Alternatively as a bar plot:

Click to show plot code
library(ggplot2)

plot_df$tie_type <- 
  factor(plot_df$tie_type, 
         levels = c("visitgo", "visitcome",
                    "keroricego", "keroricecome", 
                    "borrowmoney", "lendmoney",
                    "helpdecision", "giveadvice"))

plot_df$layer <- 
  factor(plot_df$layer, 
         levels = c("advice", "money", "kerorice", "visit"))

g = (
    ggplot(plot_df, aes(x = tie_type, y=n_reporters, fill=layer)) +
    geom_col() +
    coord_flip() +

    facet_grid(n_ties ~ ., labeller=label_both) +

    theme_bw() +
    theme(legend.position = "bottom",
          legend.box.spacing = unit(0.5, "pt")) +
    labs(x = "Number of ties reported for this prompt", 
         y = "Number of reporters",
         fill = "Layer")
)

ggsave(plot=g, filename="tutorial02_fig01.png", width=6, height=8, dpi=300)

Important

Note that the plot above only represents the reports made by the 203 nodes that appear in the reporter column.

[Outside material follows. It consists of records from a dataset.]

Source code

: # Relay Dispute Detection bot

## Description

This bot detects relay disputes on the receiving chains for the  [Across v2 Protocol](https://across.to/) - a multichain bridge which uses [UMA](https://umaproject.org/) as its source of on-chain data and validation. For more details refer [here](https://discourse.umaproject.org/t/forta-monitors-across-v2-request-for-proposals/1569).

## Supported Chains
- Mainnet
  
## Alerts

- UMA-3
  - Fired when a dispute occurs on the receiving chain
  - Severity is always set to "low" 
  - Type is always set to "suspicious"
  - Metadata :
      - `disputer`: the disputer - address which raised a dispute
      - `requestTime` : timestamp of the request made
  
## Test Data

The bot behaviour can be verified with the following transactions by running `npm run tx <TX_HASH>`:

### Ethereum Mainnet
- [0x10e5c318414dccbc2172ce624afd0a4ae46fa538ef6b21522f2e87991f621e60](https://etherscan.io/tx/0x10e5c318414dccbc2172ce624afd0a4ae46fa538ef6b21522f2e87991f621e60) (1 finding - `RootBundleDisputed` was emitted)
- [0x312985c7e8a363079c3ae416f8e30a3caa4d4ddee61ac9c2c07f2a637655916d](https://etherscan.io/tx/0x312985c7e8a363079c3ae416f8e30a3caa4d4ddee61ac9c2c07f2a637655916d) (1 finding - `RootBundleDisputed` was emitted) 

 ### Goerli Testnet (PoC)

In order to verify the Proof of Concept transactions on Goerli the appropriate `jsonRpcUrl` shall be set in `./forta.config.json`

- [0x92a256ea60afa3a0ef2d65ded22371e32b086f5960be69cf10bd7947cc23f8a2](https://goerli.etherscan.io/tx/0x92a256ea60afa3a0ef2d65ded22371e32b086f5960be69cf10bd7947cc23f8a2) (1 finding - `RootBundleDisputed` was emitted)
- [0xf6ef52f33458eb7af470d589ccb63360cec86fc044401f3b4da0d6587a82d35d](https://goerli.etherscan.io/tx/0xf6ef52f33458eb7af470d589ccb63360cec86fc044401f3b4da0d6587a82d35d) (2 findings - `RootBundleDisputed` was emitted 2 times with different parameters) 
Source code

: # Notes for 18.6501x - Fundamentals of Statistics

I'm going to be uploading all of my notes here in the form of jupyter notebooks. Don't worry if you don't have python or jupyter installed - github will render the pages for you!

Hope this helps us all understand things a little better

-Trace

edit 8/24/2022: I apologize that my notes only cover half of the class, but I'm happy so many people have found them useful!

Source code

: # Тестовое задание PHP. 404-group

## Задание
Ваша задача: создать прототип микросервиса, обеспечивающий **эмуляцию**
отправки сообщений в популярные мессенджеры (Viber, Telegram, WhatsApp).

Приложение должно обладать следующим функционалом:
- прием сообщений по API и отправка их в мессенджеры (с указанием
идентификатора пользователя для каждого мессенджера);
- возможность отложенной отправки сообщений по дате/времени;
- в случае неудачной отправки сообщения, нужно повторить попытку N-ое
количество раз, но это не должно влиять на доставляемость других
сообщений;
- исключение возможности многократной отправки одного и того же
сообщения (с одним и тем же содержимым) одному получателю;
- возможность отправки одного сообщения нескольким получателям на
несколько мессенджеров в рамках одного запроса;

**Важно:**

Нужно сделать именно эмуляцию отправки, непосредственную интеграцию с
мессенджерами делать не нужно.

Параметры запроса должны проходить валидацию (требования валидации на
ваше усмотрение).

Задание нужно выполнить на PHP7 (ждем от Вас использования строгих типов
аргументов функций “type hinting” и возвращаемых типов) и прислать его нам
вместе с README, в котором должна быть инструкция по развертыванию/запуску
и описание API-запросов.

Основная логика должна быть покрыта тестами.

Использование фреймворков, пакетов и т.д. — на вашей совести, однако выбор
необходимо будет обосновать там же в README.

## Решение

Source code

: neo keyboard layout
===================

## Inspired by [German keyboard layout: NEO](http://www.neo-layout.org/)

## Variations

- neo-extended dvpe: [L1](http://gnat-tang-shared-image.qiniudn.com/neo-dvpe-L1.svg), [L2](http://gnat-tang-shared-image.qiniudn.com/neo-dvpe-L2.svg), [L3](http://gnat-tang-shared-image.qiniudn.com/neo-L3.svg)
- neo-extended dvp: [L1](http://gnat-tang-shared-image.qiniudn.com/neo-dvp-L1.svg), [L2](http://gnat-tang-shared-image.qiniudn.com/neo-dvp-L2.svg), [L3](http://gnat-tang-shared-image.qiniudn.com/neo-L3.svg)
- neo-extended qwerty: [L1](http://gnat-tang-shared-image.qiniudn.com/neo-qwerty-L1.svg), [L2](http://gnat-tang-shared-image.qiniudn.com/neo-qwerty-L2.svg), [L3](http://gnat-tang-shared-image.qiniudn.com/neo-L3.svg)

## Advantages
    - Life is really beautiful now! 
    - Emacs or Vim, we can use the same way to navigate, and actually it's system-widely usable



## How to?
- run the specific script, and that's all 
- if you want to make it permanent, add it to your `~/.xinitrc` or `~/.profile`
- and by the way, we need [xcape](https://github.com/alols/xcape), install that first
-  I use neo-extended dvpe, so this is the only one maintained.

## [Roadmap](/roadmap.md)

Given that the total number of nodes in the network is 417, either some nodes did not report on any ties, or they were not interviewed at all.

VIMuRe will consider all nodes in the network, even if they are not present in the reporter column. If you want to restrict your analysis to include only the network of reporters, you must filter the edge list before proceeding.

2.4: Union vs. Intersection and the concept of Concordance

Concordance is the proportion of ties in a network that both reporters report. It measures the extent to which the two reporters agree about the tie (see (Ready and Power 2021) for a discussion of concordance in the Karnataka network data). It is calculated as follows:

\[ \text{Concordance} = \frac{\text{\# of ties reported by both reporters}}{\text{\# number of unique ties reported}} \]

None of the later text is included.